**EXERCISE GOAL**
Word for word, repeat each entry that follows.

**Data extracted from a collection**

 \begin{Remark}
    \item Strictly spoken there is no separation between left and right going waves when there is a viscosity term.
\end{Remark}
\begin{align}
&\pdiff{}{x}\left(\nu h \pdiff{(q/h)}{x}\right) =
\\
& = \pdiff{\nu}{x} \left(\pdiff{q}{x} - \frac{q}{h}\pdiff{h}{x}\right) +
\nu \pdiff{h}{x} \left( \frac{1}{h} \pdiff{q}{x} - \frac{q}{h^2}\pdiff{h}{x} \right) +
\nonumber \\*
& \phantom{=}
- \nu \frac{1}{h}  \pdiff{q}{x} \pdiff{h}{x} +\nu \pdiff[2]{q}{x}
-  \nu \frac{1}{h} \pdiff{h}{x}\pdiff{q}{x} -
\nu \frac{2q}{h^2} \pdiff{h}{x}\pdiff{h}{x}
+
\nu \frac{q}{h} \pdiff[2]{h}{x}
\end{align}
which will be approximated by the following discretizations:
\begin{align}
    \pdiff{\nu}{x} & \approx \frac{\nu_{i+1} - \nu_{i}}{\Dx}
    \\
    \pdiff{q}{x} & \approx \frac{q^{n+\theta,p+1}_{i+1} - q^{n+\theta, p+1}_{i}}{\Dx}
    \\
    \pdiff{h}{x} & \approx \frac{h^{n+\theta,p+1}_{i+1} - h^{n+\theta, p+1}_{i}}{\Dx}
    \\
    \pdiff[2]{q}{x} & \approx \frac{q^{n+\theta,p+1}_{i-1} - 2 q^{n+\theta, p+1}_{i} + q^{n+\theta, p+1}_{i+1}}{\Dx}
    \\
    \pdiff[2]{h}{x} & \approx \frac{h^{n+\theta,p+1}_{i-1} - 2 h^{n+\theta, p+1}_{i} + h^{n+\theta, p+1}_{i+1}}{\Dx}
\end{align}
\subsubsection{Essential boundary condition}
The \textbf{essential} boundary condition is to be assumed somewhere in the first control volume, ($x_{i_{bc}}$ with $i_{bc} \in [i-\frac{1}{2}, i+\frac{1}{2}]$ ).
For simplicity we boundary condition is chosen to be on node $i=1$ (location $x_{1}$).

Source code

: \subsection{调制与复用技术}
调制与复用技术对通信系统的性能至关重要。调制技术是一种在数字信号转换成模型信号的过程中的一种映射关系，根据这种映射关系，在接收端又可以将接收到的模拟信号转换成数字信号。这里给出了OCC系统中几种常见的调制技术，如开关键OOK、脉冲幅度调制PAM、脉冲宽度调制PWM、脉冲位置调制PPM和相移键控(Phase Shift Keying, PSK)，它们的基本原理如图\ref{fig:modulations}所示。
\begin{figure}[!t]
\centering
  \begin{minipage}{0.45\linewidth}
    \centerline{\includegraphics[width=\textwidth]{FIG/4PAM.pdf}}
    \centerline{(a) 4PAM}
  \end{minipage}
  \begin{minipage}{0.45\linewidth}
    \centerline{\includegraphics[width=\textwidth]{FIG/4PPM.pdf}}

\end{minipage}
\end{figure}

**EXERCISE ANSWER**
 \begin{Remark}
    \item Strictly spoken there is no separation between left and right going waves when there is a viscosity term.
\end{Remark}
\begin{align}
&\pdiff{}{x}\left(\nu h \pdiff{(q/h)}{x}\right) =
\\
& = \pdiff{\nu}{x} \left(\pdiff{q}{x} - \frac{q}{h}\pdiff{h}{x}\right) +
\nu \pdiff{h}{x} \left( \frac{1}{h} \pdiff{q}{x} - \frac{q}{h^2}\pdiff{h}{x} \right) +
\nonumber \\*
& \phantom{=}
- \nu \frac{1}{h}  \pdiff{q}{x} \pdiff{h}{x} +\nu \pdiff[2]{q}{x}
-  \nu \frac{1}{h} \pdiff{h}{x}\pdiff{q}{x} -
\nu \frac{2q}{h^2} \pdiff{h}{x}\pdiff{h}{x}
+
\nu \frac{q}{h} \pdiff[2]{h}{x}
\end{align}
which will be approximated by the following discretizations:
\begin{align}
    \pdiff{\nu}{x} & \approx \frac{\nu_{i+1} - \nu_{i}}{\Dx}
    \\
    \pdiff{q}{x} & \approx \frac{q^{n+\theta,p+1}_{i+1} - q^{n+\theta, p+1}_{i}}{\Dx}
    \\
    \pdiff{h}{x} & \approx \frac{h^{n+\theta,p+1}_{i+1} - h^{n+\theta, p+1}_{i}}{\Dx}
    \\
    \pdiff[2]{q}{x} & \approx \frac{q^{n+\theta,p+1}_{i-1} - 2 q^{n+\theta, p+1}_{i} + q^{n+\theta, p+1}_{i+1}}{\Dx}
    \\
    \pdiff[2]{h}{x} & \approx \frac{h^{n+\theta,p+1}_{i-1} - 2 h^{n+\theta, p+1}_{i} + h^{n+\theta, p+1}_{i+1}}{\Dx}
\end{align}
\subsubsection{Essential boundary condition}
The \textbf{essential} boundary condition is to be assumed somewhere in the first control volume, ($x_{i_{bc}}$ with $i_{bc} \in [i-\frac{1}{2}, i+\frac{1}{2}]$ ).
For simplicity we boundary condition is chosen to be on node $i=1$ (location $x_{1}$).

Source code

: \subsection{调制与复用技术}
调制与复用技术对通信系统的性能至关重要。调制技术是一种在数字信号转换成模型信号的过程中的一种映射关系，根据这种映射关系，在接收端又可以将接收到的模拟信号转换成数字信号。这里给出了OCC系统中几种常见的调制技术，如开关键OOK、脉冲幅度调制PAM、脉冲宽度调制PWM、脉冲位置调制PPM和相移键控(Phase Shift Keying, PSK)，它们的基本原理如图\ref{fig:modulations}所示。
\begin{figure}[!t]
\centering
  \begin{minipage}{0.45\linewidth}
    \centerline{\includegraphics[width=\textwidth]{FIG/4PAM.pdf}}
    \centerline{(a) 4PAM}
  \end{minipage}
  \begin{minipage}{0.45\linewidth}
    \centerline{\includegraphics[width=\textwidth]{FIG/4PPM.pdf}}

\end{minipage}
\end{figure}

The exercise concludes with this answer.